Mayor's 'Misleading' Stats

Rachel Holdsworth
By Rachel Holdsworth Last edited 150 months ago

Last Updated 23 October 2011

Mayor's 'Misleading' Stats

Boris Johnson has been accused of misleading MPs over his claims of low reoffending rates at Feltham Young Offenders Institute. Since last November, the Mayor has been telling all and sundry - including a Home Office Select Committee - that a new unit had slashed reoffending rates from 80% to less than 20%.

However, the BBC's Tim Donovan looked into these claims and found that staff in the Heron Unit, as well as senior civil servants, have been saying for some time that these stats were at too early a stage to be used in public. They only covered former inmates who'd been released a few weeks (a true picture is only revealed after about a year). In addition, the '80%' rate is a national reoffending figure and doesn't necessarily relate to the specially selected, already willing to change, young offenders at Feltham.
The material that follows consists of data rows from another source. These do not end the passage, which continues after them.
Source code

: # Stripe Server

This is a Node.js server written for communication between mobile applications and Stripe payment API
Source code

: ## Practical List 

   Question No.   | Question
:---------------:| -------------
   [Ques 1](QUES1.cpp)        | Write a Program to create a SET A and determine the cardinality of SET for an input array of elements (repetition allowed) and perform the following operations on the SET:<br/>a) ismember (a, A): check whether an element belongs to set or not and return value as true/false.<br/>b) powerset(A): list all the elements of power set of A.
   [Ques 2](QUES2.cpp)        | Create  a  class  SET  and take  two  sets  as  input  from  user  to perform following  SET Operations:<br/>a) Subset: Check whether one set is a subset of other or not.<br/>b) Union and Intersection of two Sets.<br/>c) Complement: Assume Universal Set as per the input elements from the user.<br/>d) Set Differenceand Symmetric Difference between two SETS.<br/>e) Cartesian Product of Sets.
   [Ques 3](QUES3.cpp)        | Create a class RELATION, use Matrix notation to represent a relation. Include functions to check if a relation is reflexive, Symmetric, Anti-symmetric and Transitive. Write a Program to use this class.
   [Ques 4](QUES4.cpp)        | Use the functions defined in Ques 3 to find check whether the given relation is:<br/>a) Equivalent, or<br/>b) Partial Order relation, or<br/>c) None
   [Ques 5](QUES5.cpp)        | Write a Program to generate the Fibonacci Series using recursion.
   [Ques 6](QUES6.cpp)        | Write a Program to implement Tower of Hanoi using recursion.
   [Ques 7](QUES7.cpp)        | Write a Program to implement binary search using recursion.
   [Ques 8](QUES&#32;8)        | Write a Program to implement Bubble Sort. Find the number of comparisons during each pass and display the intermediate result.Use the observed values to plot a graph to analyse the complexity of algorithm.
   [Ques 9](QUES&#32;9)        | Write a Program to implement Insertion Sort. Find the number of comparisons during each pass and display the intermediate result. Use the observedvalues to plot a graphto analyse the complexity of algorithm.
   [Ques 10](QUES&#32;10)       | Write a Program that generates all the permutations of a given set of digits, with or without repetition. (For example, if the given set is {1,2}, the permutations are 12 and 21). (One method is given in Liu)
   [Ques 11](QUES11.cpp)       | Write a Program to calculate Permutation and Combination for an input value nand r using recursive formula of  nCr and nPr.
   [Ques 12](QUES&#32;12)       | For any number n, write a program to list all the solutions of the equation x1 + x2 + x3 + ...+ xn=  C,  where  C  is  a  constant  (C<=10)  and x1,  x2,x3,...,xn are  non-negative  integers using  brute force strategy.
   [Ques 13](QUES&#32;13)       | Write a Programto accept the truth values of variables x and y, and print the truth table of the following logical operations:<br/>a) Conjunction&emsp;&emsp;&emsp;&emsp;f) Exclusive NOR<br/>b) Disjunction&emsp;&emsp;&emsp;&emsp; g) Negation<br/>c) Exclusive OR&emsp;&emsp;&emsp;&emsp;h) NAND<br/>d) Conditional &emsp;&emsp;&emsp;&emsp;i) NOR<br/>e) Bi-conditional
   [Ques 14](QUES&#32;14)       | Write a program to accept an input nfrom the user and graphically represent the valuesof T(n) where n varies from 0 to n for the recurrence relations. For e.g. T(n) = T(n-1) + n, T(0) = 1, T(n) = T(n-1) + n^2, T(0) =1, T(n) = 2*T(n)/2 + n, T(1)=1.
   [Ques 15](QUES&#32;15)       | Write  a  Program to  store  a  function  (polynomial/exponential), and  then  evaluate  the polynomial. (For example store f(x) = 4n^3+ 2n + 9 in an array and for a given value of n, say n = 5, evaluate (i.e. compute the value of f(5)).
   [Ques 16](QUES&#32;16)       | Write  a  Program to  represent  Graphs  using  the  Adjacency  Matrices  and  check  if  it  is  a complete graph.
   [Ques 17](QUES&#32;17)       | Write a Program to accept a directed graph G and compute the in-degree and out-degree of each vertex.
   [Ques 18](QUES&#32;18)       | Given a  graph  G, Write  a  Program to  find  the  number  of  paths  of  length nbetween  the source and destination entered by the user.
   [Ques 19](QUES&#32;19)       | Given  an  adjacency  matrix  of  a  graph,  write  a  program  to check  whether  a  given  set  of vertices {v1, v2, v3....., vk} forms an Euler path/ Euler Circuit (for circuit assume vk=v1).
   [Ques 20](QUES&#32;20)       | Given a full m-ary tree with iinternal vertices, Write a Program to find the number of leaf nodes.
The chair of the UK Statistics Authority has now written to the Home Office Select Committee (PDF) saying the claims "do not stand up to scrutiny" and that Boris ignored warnings about the dodginess of the numbers he was using. Either the Mayor doesn't understand how stats work (we all know he's not a 'details man'), his officials didn't pass on the warnings or he decided to plough ahead regardless.

Why is it important that he didn't wilfully mislead a parliamentary select committee? Well, when these groups make recommendations on how public money should be spent, they need to have the correct information before them. Otherwise taxpayers' cash could be spunked on projects that have no meaningful benefits.